Cullen understands that the only way they can exorcise their demons of defeat is to win.

Another social media post from within the La Rochelle camp contained a photo of a group of players holding a poster of Ronan’s face surrounded by the words “L’opportunite c’est F**king enorme.” Within the Leinster community, there is a deep feeling of resentment that the La Rochelle campaign has crossed a line.

As a player and coach Leo has been involved in many great, against the odds victories over Munster and several other excellent teams. While it is part of Leinster’s culture to not publicly talk about their passion, unlike Munster and La Rochelle, it is a very foolish team that deceives themselves into believing that their passion is superior to Leinster’s.
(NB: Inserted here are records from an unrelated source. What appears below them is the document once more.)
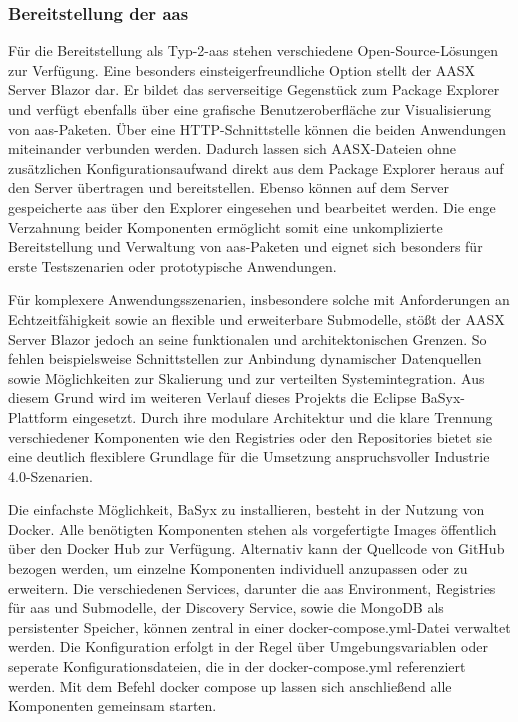 \subsubsection{Bereitstellung der \acs{aas}}
\label{sec:bereitstellungAAS}
Für die Bereitstellung als Typ-2-\acs{aas} stehen verschiedene Open-Source-Lösungen zur Verfügung. 
Eine besonders einsteigerfreundliche Option stellt der AASX Server Blazor \cite{AASXServer} dar.
Er bildet das serverseitige Gegenstück zum Package Explorer und verfügt ebenfalls über eine grafische Benutzeroberfläche zur Visualisierung von \acs{aas}-Paketen.
Über eine HTTP-Schnittstelle können die beiden Anwendungen miteinander verbunden werden.
Dadurch lassen sich AASX-Dateien ohne zusätzlichen Konfigurationsaufwand direkt aus dem Package Explorer heraus auf den Server übertragen und bereitstellen.
Ebenso können auf dem Server gespeicherte \acs{aas} über den Explorer eingesehen und bearbeitet werden.
Die enge Verzahnung beider Komponenten ermöglicht somit eine unkomplizierte Bereitstellung und Verwaltung von \acs{aas}-Paketen und eignet sich besonders für erste Testszenarien oder prototypische Anwendungen.

Für komplexere Anwendungsszenarien, insbesondere solche mit Anforderungen an Echtzeitfähigkeit sowie an flexible und erweiterbare Submodelle, stößt der AASX Server Blazor jedoch an seine funktionalen und architektonischen Grenzen. 
So fehlen beispielsweise Schnittstellen zur Anbindung dynamischer Datenquellen sowie Möglichkeiten zur Skalierung und zur verteilten Systemintegration.
Aus diesem Grund wird im weiteren Verlauf dieses Projekts die Eclipse BaSyx-Plattform eingesetzt.
Durch ihre modulare Architektur und die klare Trennung verschiedener Komponenten wie den Registries oder den Repositories bietet sie eine deutlich flexiblere Grundlage für die Umsetzung anspruchsvoller Industrie 4.0-Szenarien.

Die einfachste Möglichkeit, BaSyx zu installieren, besteht in der Nutzung von Docker.
Alle benötigten Komponenten stehen als vorgefertigte Images öffentlich über den Docker Hub zur Verfügung. 
Alternativ kann der Quellcode von GitHub bezogen werden, um einzelne Komponenten individuell anzupassen oder zu erweitern.
Die verschiedenen Services, darunter die \acs{aas} Environment, Registries für \acs{aas} und Submodelle, der Discovery Service, sowie die MongoDB als persistenter Speicher, können zentral in einer docker-compose.yml-Datei verwaltet werden.
Die Konfiguration erfolgt in der Regel über Umgebungsvariablen oder seperate Konfigurationsdateien, die in der docker-compose.yml referenziert werden.
Mit dem Befehl docker compose up lassen sich anschließend alle Komponenten gemeinsam starten.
A trap that many Munster teams of the past have fallen into.

So while La Rochelle may have won the week, they are yet to win the day.

Then again, Caelan Doris may refuse to gaze adoringly into Alldritt’s orbs, so O’Gara can say “I know we’ve beaten them in the last two finals, but these Leinster Langers still don’t respect us!”

While in the stands hordes of Corkonians will stand and wave La Rochelle flags, having arrived in Dublin via a 20-kilometre-long convoy following O’Gara on the team bus, singing Zombie in French all the way.

While we often laugh at the antics of our cousins across the Atlantic and say “It could only happen in America”, I can assure you that what continues to unfold this week falls into the joyously singular category of: “It could only happen in Ireland.”